In the hour since Scott bundled him up and put him in the back seat of Derek's car, he hasn't said a word. He didn't even make a sound. Now they're at Scott's place and he's called his mom and sent everyone else away. Right now, he's picking at Stiles's torn, bloody clothes halfheartedly, unable to wrap his head around why Stiles isn't doing anything about that himself. The way he sits there, does nothing but staring up at Scott like he's holding all the answers, is so wrong.

Scott doesn't know how long they sit there until he manages to talk himself into taking off Stiles's jacket at least. He knows he's got to do something, considers a shower to get rid of the blood.

All that blood.

 

***

 

Stiles follows willingly when Scott ushers him into the bathroom; no protest, but no initiative either. It's Scott's hope that Stiles will at least react to being stripped, but he mutely endures that too. He raises his arms when Scott tries to pull the shirt over his head, steps out of the puddle of his jeans and underwear when Scott taps at his ankle, braces himself on Scott's shoulder when Scott removes his shoes and socks.

While Scott kicks the ruined clothes into a corner of the bathroom and fishes for towels, Stiles stands in the middle of the room, shivering so hard his teeth clatter. Whether it's from cold or shock, Scott has no clue, but he cranks up the heating anyway before he pushes Stiles into the shower.

He also switches on the little bathroom radio in the shape of a duck that his mom used to play music with when Scott didn't want to stay in the bathtub as a kid. Might help, right?

When Scott turns on the spray, Stiles flinches at the water that starts pouring down on him, but he doesn't seem to know what he's supposed to do in there. A few moments pass with both of them staring at each other before Scott, at last, sheds shoes, socks, jeans and shirt himself and steps into the shower with Stiles. He makes quick work of washing him, gives his private parts a wide berth, and has him out of the shower within five minutes.

Scott sees the bite while he towels Stiles down. It's on his flank, in the perfect shape of a snout, clear teeth marks, deep red and swollen, the only wound that's still bleeding. And it won't stop.

 

***

 

His mom gets home half an hour later. Scott is halfway out of his mind with worry and fear and guilt by that time, and the thought of letting Stiles be taken from him, just to the other room, revolts him. He still hasn't said a word, doesn't react to any stimuli, and is disturbingly pliant. Currently, he's sitting by Scott's side, so close their knees touch, eyes flicking back and forth between her, Scott, and the window.

She cocks her head to the side just a little, smiles encouragingly, as if Scott is the one in need of comfort here. “Honey, I'm just going to check him over. I'll take him to the bathroom, there's better light and it'll give him some privacy. Won't be long.”

Scott nods, and she takes Stiles's hand and gently pulls him to a stand. It stings a little when he follows her as readily as he did Scott.

While they're in the bathroom, she leaves the door ajar enough that Scott can see a small sliver of their backs. It reminds him of a time when they were little and she'd take either of them in there to take care of a grazed knee or a bug bite. Even back then, she'd make sure they wouldn't completely lose sight of each other.

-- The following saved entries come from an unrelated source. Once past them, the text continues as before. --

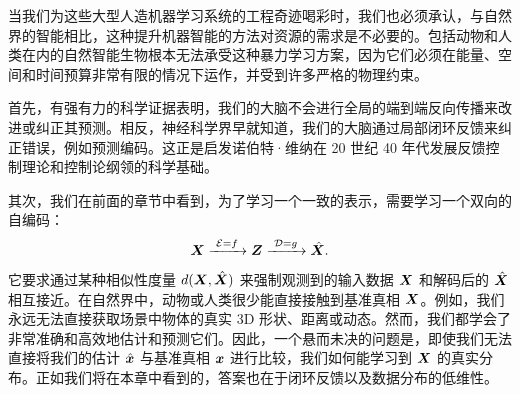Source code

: \documentclass[../../book-main.tex]{subfiles}
\begin{document}
当我们为这些大型人造机器学习系统的工程奇迹喝彩时，我们也必须承认，与自然界的智能相比，这种提升机器智能的方法对资源的需求是不必要的。包括动物和人类在内的自然智能生物根本无法承受这种暴力学习方案，因为它们必须在能量、空间和时间预算非常有限的情况下运作，并受到许多严格的物理约束。

首先，有强有力的科学证据表明，我们的大脑不会进行全局的端到端反向传播来改进或纠正其预测。相反，神经科学界早就知道，我们的大脑通过局部闭环反馈来纠正错误，例如预测编码。这正是启发诺伯特·维纳在 20 世纪 40 年代发展反馈控制理论和控制论纲领的科学基础。

其次，我们在前面的章节中看到，为了学习一个一致的表示，需要学习一个双向的自编码：
\begin{equation}
 \bm{X}
\xrightarrow{\hspace{1mm} \mathcal{E} = f \hspace{1mm}} \bm{Z}  \xrightarrow{\hspace{1mm} \mathcal{D} = g \hspace{1mm}} \hat{\bm{X}}.
\end{equation}
它要求通过某种相似性度量 $d(\bm{X}, \hat {\bm{X}})$ 来强制观测到的输入数据 $\bm{X}$ 和解码后的 $\hat {\bm{X}}$ 相互接近。在自然界中，动物或人类很少能直接接触到基准真相 $\bm{X}$。例如，我们永远无法直接获取场景中物体的真实 3D 形状、距离或动态。然而，我们都学会了非常准确和高效地估计和预测它们。因此，一个悬而未决的问题是，即使我们无法直接将我们的估计 $\hat {\bm{x}}$ 与基准真相 $\bm{x}$ 进行比较，我们如何能学习到 $\bm{X}$ 的真实分布。正如我们将在本章中看到的，答案也在于闭环反馈以及数据分布的低维性。




\end{document}
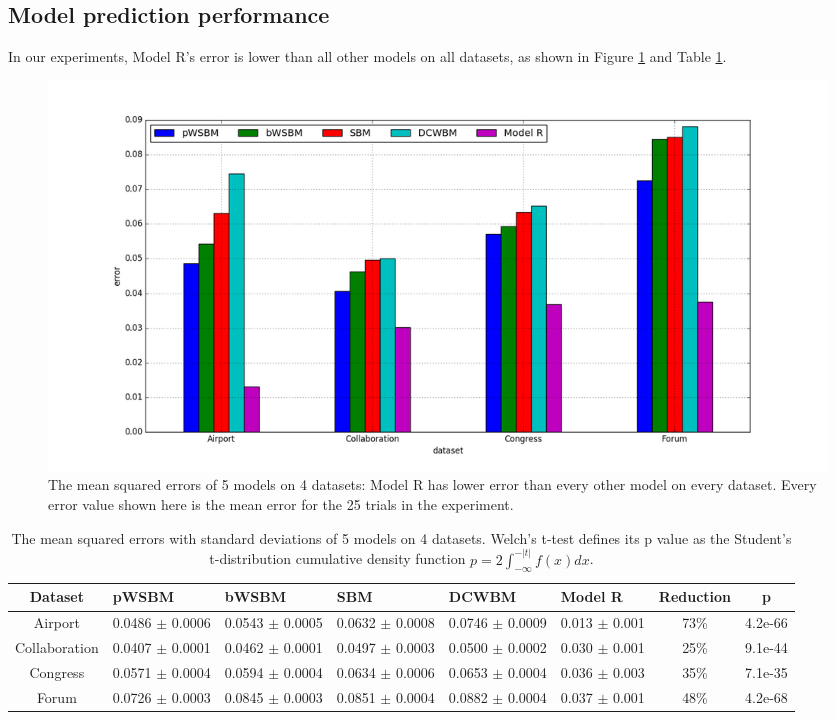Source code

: \documentclass[12pt]{WSUThesis}
\theoremstyle{definition}
\begin{document}
\subsection{Model prediction performance}
In our experiments,
Model R's error is lower than all other models on all datasets,
as shown in Figure \ref{fig:errors} and Table \ref{tab:errors}.
\begin{figure}[!ht]\centering
	\includegraphics[width=1\textwidth]{link-weight-errors}
	\caption{
		The mean squared errors of 5 models on 4 datasets:
		Model R has lower error than every other model on every dataset.
		Every error value shown here is the mean error for the 25 trials in the experiment.
	}
	\label{fig:errors}
\end{figure}
\begin{table}[!htb]\centering
	\caption{
		The mean squared errors with standard deviations of 5 models on 4 datasets.
		Welch's t-test defines its p value as the Student's t-distribution cumulative density function $ p = 2 \int_{-\infty}^{-|t|} f(x) dx $.
	}
	\begin{tabularx}{\textwidth}{|c|X|X|X|X|X|c|c|} \hline \rowcolor{blue!30}
		Dataset & pWSBM & bWSBM & SBM & DCWBM & Model R & Reduction & p \\ \hline
		Airport & 0.0486 $ \pm $ 0.0006 & 0.0543 $ \pm $ 0.0005 & 0.0632 $ \pm $ 0.0008 & 0.0746 $ \pm $ 0.0009 & 0.013 $ \pm $ 0.001 & 73\% & 4.2e-66 \\ \hline
		Collaboration & 0.0407 $ \pm $ 0.0001 & 0.0462 $ \pm $ 0.0001 & 0.0497 $ \pm $ 0.0003 & 0.0500 $ \pm $ 0.0002 & 0.030 $ \pm $ 0.001 & 25\% & 9.1e-44 \\ \hline
		Congress & 0.0571 $ \pm $ 0.0004 & 0.0594 $ \pm $ 0.0004 & 0.0634 $ \pm $ 0.0006 & 0.0653 $ \pm $ 0.0004 & 0.036 $ \pm $ 0.003 & 35\% & 7.1e-35 \\ \hline
		Forum & 0.0726 $ \pm $ 0.0003 & 0.0845 $ \pm $ 0.0003 & 0.0851 $ \pm $ 0.0004 & 0.0882 $ \pm $ 0.0004 & 0.037 $ \pm $ 0.001 & 48\% & 4.2e-68 \\ \hline
	\end{tabularx}
	\label{tab:errors}
\end{table}
\end{document}
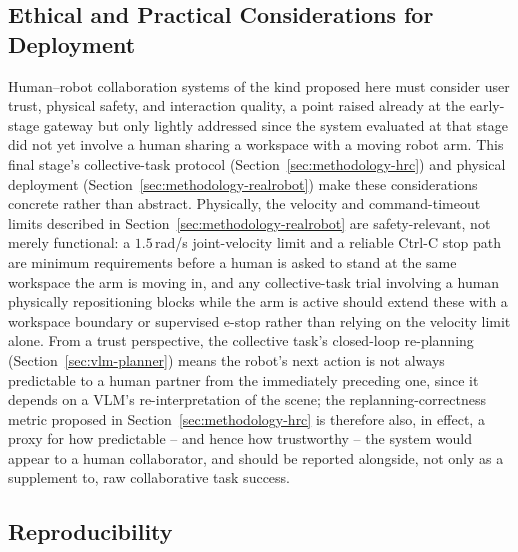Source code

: \documentclass[12pt]{article}
\begin{document}
\subsection{Ethical and Practical Considerations for Deployment}

Human--robot collaboration systems of the kind proposed here must consider user trust, physical safety, and interaction quality, a point raised already at the early-stage gateway but only lightly addressed since the system evaluated at that stage did not yet involve a human sharing a workspace with a moving robot arm. This final stage's collective-task protocol (Section~\ref{sec:methodology-hrc}) and physical deployment (Section~\ref{sec:methodology-realrobot}) make these considerations concrete rather than abstract. Physically, the velocity and command-timeout limits described in Section~\ref{sec:methodology-realrobot} are safety-relevant, not merely functional: a $1.5$\,rad/s joint-velocity limit and a reliable Ctrl-C stop path are minimum requirements before a human is asked to stand at the same workspace the arm is moving in, and any collective-task trial involving a human physically repositioning blocks while the arm is active should extend these with a workspace boundary or supervised e-stop rather than relying on the velocity limit alone. From a trust perspective, the collective task's closed-loop re-planning (Section~\ref{sec:vlm-planner}) means the robot's next action is not always predictable to a human partner from the immediately preceding one, since it depends on a VLM's re-interpretation of the scene; the replanning-correctness metric proposed in Section~\ref{sec:methodology-hrc} is therefore also, in effect, a proxy for how predictable -- and hence how trustworthy -- the system would appear to a human collaborator, and should be reported alongside, not only as a supplement to, raw collaborative task success.

\subsection{Reproducibility}
\end{document}
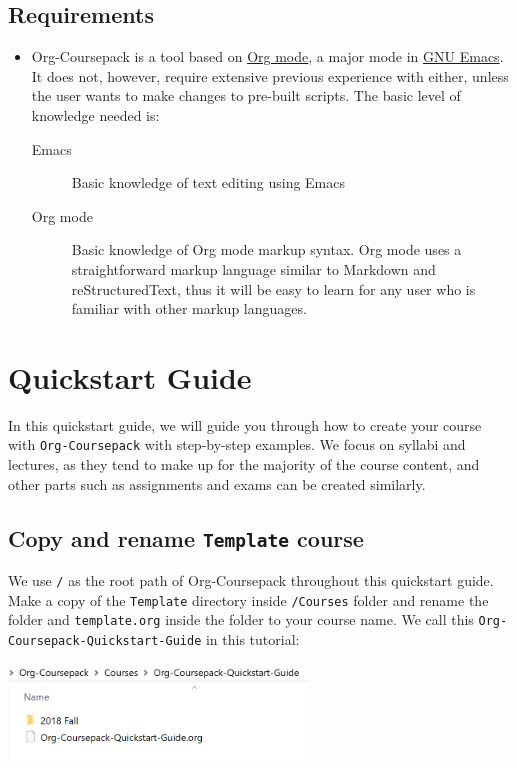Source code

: \documentclass[10pt,article]{article}
\begin{document}
\subsection{Requirements}
\label{sec:org3808cae}
\begin{itemize}
\item Org-Coursepack is a tool based on \href{https://orgmode.org/manual/Export-settings.html}{Org mode}, a major mode in \href{https://www.gnu.org/software/emacs/manual/html\_node/emacs/Specifying-File-Variables.html\#Specifying-File-Variables}{GNU Emacs}. It
does not, however, require extensive previous experience with either, unless
the user wants to make changes to pre-built scripts. The basic level of
knowledge needed is:
\begin{description}
\item[{Emacs}] Basic knowledge of text editing using Emacs
\item[{Org mode}] Basic knowledge of Org mode markup syntax. Org mode uses a
straightforward markup language similar to Markdown and
reStructuredText, thus it will be easy to learn for any user
who is familiar with other markup languages.
\end{description}
\end{itemize}
\section{Quickstart Guide}
\label{sec:org68b5d44}
In this quickstart guide, we will guide you through how to create your course
with \texttt{Org-Coursepack} with step-by-step examples. We focus on syllabi and lectures, 
as they tend to make up for the majority of the course content, and other parts such as 
assignments and exams can be created similarly.
\subsection{Copy and rename \texttt{Template} course}
\label{sec:orgbc82294}
We use \texttt{/} as the root path of Org-Coursepack throughout this quickstart
guide. Make a copy of the \texttt{Template} directory inside \texttt{/Courses} folder and
rename the folder and \texttt{template.org} inside the folder to your course name. We
call this \texttt{Org-Coursepack-Quickstart-Guide} in this tutorial:

\begin{center}
\includegraphics[width=8cm]{../../../Assets/Images/Org-Teaching/Quickstart_Course-renamed.png}
\end{center}
\end{document}
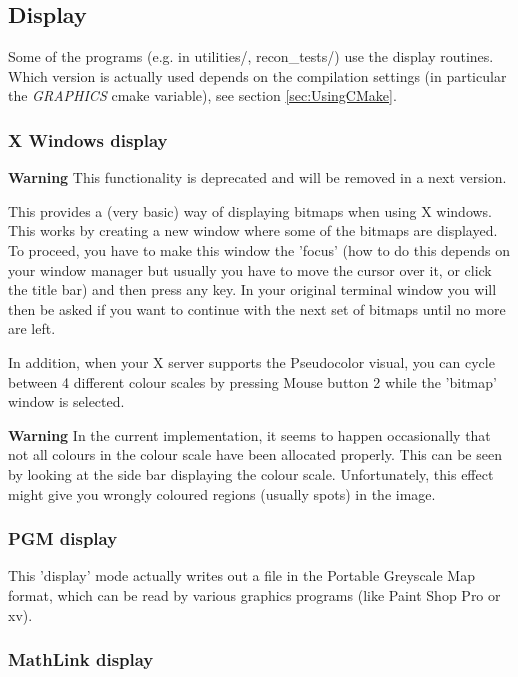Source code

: \documentclass{article}
\begin{document}
{{\subsection{
Display}

Some of the programs (e.g. in utilities/, recon\_tests/) use 
the display routines. Which version is actually used depends 
on the compilation settings (in particular the \textit{GRAPHICS} cmake 
variable), see section \ref{sec:UsingCMake}. 


\subsubsection{
X Windows display}
\label{sec:display}
\textbf{Warning} This functionality is deprecated and will be removed in a next version.

This provides a (very basic) way of displaying bitmaps when using 
X windows. This works by creating a new window where some of 
the bitmaps are displayed. To proceed, you have to make this 
window the 'focus' (how to do this depends on your window manager 
but usually you have to move the cursor over it, or click the 
title bar) and then press any key. In your original terminal 
window you will then be asked if you want to continue with the 
next set of bitmaps until no more are left.


In addition, when your X server supports the Pseudocolor visual, 
you can cycle between 4 different colour scales by pressing Mouse 
button 2 while the 'bitmap' window is selected.


\textbf{Warning} In the current implementation, it seems to happen 
occasionally that not all colours in the colour scale have been 
allocated properly. This can be seen by looking at the side bar 
displaying the colour scale. Unfortunately, this effect might 
give you wrongly coloured regions (usually spots) in the image.


\subsubsection{
PGM display}

This 'display' mode actually writes out a file in the Portable 
Greyscale Map format, which can be read by various graphics programs 
(like Paint Shop Pro or xv).


\subsubsection{
MathLink display}

}}
\end{document}
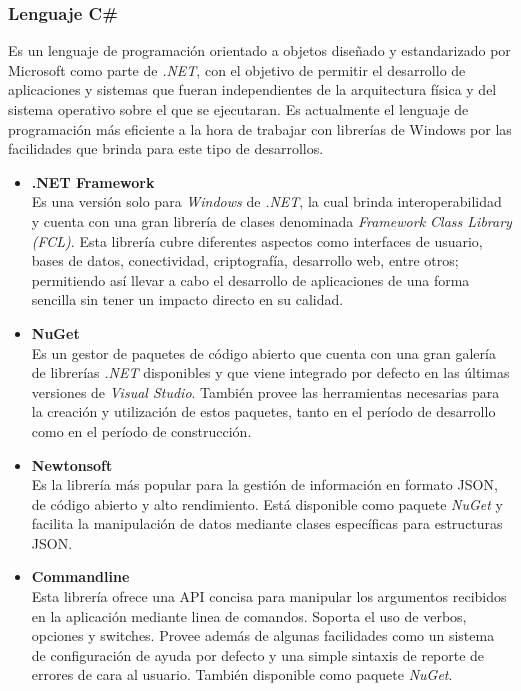        \subsubsection{Lenguaje C\#}
            Es un lenguaje de programación orientado a objetos diseñado y estandarizado por Microsoft como parte de \textit{.NET}, con el objetivo de permitir el desarrollo de aplicaciones y sistemas que fueran independientes de la arquitectura física y del sistema operativo sobre el que se ejecutaran. Es actualmente el lenguaje de programación más eficiente a la hora de trabajar con librerías de Windows por las facilidades que brinda para este tipo de desarrollos. \cite{csharp}

            \begin{itemize}
                \item \textbf{.NET Framework} \\
                Es una versión solo para \textit{Windows} de \textit{.NET}, la cual brinda interoperabilidad y cuenta con una gran librería de clases denominada \textit{Framework Class Library (FCL)}. Esta librería cubre diferentes aspectos como interfaces de usuario, bases de datos, conectividad, criptografía, desarrollo web, entre otros; permitiendo así llevar a cabo el desarrollo de aplicaciones de una forma sencilla sin tener un impacto directo en su calidad. \cite{netframework}
                
                \item \textbf{NuGet} \\
                Es un gestor de paquetes de código abierto que cuenta con una gran galería de librerías \textit{.NET} disponibles y que viene integrado por defecto en las últimas versiones de \textit{Visual Studio}. También provee las herramientas necesarias para la creación y utilización de estos paquetes, tanto en el período de desarrollo como en el período de construcción. \cite{nuget1} \cite{nuget2}

                \item \textbf{Newtonsoft} \\
                    Es la librería más popular para la gestión de información en formato JSON, de código abierto y alto rendimiento. Está disponible como paquete \textit{NuGet} y facilita la manipulación de datos mediante clases específicas para estructuras JSON. \cite{newtonsoft}

                \item \textbf{Commandline} \\
                    Esta librería ofrece una API concisa para manipular los argumentos recibidos en la aplicación mediante linea de comandos. Soporta el uso de verbos, opciones y switches. Provee además de algunas facilidades como un sistema de configuración de ayuda por defecto y una simple sintaxis de reporte de errores de cara al usuario. También disponible como paquete \textit{NuGet}. \cite{commandline1} \cite{commandline2}
                    

\end{itemize}
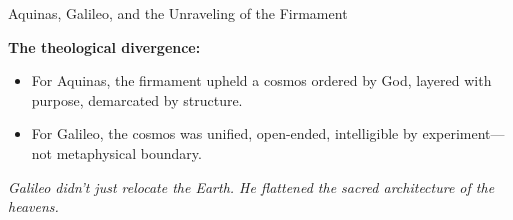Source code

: \begin{HistoricalSidebar}{Aquinas, Galileo, and the Unraveling of the Firmament}
    \medskip
    
    \textbf{The theological divergence:}

    \medskip
    
    \begin{itemize}
      \item For Aquinas, the firmament upheld a cosmos ordered by God, layered with purpose, demarcated by structure.
      \item For Galileo, the cosmos was unified, open-ended, intelligible by experiment—not metaphysical boundary.
    \end{itemize}
    
    \begin{center}
    \emph{Galileo didn’t just relocate the Earth. He flattened the sacred architecture of the heavens.}
    \end{center}
    
\end{HistoricalSidebar}
    

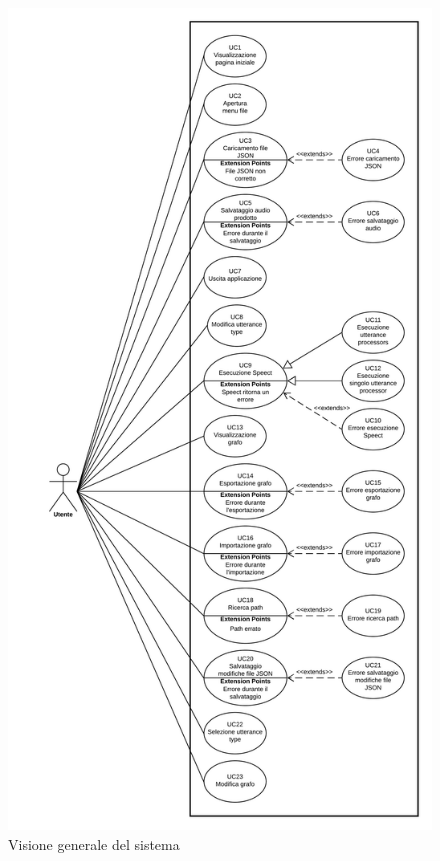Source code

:\documentclass[../AnalisideiRequisiti.tex]{subfiles}
\begin{document}
	\begin{figure}[H]
	\centering	
	\includegraphics[scale=0.52]{../img/UC.png}
	
	\caption{Visione generale del sistema}
	
	\end{figure}
 	
\end{document}
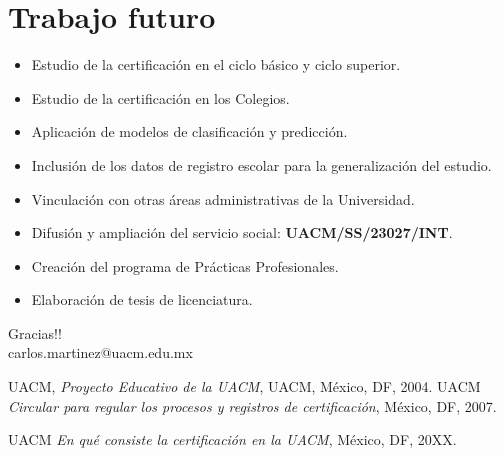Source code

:\documentclass[xcolor=dvipsnames]{beamer}
\begin{document}
\section{Trabajo futuro}


\begin{frame}
\begin{itemize}
\item Estudio de la certificaci\'on en el ciclo b\'asico y ciclo superior.

\item Estudio de la certificaci\'on en los Colegios.

\item Aplicaci\'on de modelos de clasificaci\'on y predicci\'on.

\item Inclusi\'on de los datos de registro escolar para la generalizaci\'on del estudio.

\item Vinculaci\'on con otras \'areas administrativas de la Universidad.

\item Difusi\'on y ampliaci\'on del servicio social: \textbf{UACM/SS/23027/INT}.

\item Creaci\'on del programa de Pr\'acticas Profesionales.

\item Elaboraci\'on de tesis de licenciatura.



\end{itemize}

\end{frame}




\begin{frame}

\begin{centering}
{\Huge{ Gracias!!\\
\medskip
carlos.martinez@uacm.edu.mx
}}

\end{centering}
\end{frame}




\begin{frame}

\begin{thebibliography}{20}
 \textsc{UACM},
\textit{Proyecto Educativo de la UACM},
UACM, M\'exico, DF, 2004.
 \textsc{UACM} 
\textit{Circular para regular los procesos y registros de certificaci\'on}, M\'exico, DF, 2007.

 \textsc{UACM} 
\textit{En qu\'e consiste la certificaci\'on en la UACM}, M\'exico, DF, 20XX.


\end{thebibliography}
\end{frame}
\end{document}
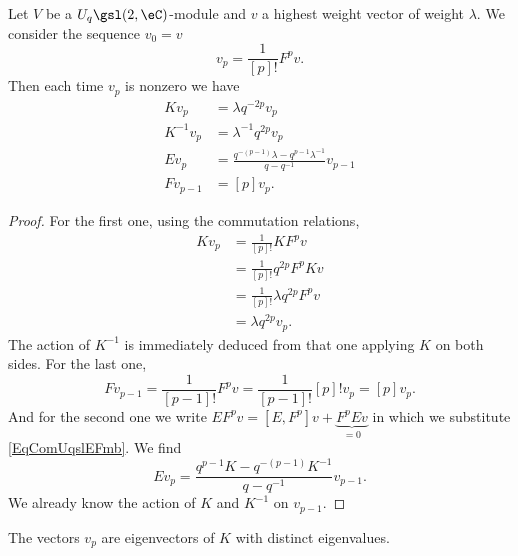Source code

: \begin{proposition}
	Let \( V\) be a \( U_q\gsl(2,\eC)\)-module and \( v\) a highest weight vector of weight \( \lambda\). We consider the sequence \( v_0=v\)
	\begin{equation}
		v_p=\frac{1}{  [p]! }F^pv.
	\end{equation}
	Then each time \( v_p\) is nonzero we have
	\begin{subequations}        \label{subeqsActionUqsldcVp}
		\begin{align}
			K v_p        & =\lambda q^{-2p}v_p       \label{EqKvpqdpvp}                       \\
			K^{-1} v_{p} & =\lambda^{-1}q^{2p}v_p                                             \\
			E v_p        & =\frac{ q^{-(p-1)}\lambda-q^{p-1}\lambda^{-1} }{ q-q^{-1} }v_{p-1} \\
			F v_{p-1}    & =[p]v_p.
		\end{align}
	\end{subequations}
\end{proposition}

\begin{proof}
	For the first one, using the commutation relations,
	\begin{subequations}
		\begin{align}
			Kv_p & =\frac{1}{ [p]! }KF^pv                \\
			     & =\frac{1}{ [p]! }q^{2p}F^pKv          \\
			     & =\frac{ 1 }{ [p]! }\lambda q^{2p}F^pv \\
			     & =\lambda q^{2p}v_p.
		\end{align}
	\end{subequations}
	The action of \( K^{-1}\) is immediately deduced from that one applying \( K\) on both sides. For the last one,
	\begin{equation}
		Fv_{p-1}=\frac{1}{ [p-1]! }F^pv=\frac{1}{ [p-1]! }[p]!v_p=[p]v_p.
	\end{equation}
	And for the second one we write \( EF^pv= [E,F^p]v+\underbrace{F^pEv}_{=0}\) in which we substitute \eqref{EqComUqslEFmb}.  We find
	\begin{equation}
		Ev_p=\frac{ q^{p-1}K-q^{-(p-1)}K^{-1} }{ q-q^{-1} }v_{p-1}.
	\end{equation}
	We already know the action of \( K\) and \( K^{-1}\) on \( v_{p-1}\).
\end{proof}

\begin{corollary}
	The vectors \( v_p\) are eigenvectors of \( K\) with distinct eigenvalues.
\end{corollary}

Of course Stiles would follow her. Scott closes his eyes, breathes in, doesn't open them again until he hears the bathroom door creak.

“Shock, maybe,” she says after she's done checking Stiles over, walks back into the room with Stiles trailing after her like a duckling would follow its mother.

But she doesn't look like she buys that herself, forehead creased with worry and unable to hold Scott's gaze.

He's been bitten. By one of those wolves. Scott realizes he has no idea what's supposed to happen next, if Stiles will turn right away, how much time they have. He knows nothing.

His first call goes to Deacon, his second to Derek, and third to Allison. The order would have been different a few months ago, but well, things have changed. Still, he wants her here. Needs her to be. On the phone, he babbles at her about her family and hunter's knowledge and maybe she can figure out a way to help Stiles using those resources, but they both know it's just an excuse. She agrees to come over anyway.

 

***

 

The first thing Allison does when she arrives is pull Scott into a tight, wonderful, bittersweet hug. Deacon squeezes Scott's shoulder before he goes to seek out Scott's mom – they bonded quite a bit these past weeks, after Scott told him that she knows – and Derek, who arrives with all three of his betas in tow, mainly avoids looking at anyone or anything.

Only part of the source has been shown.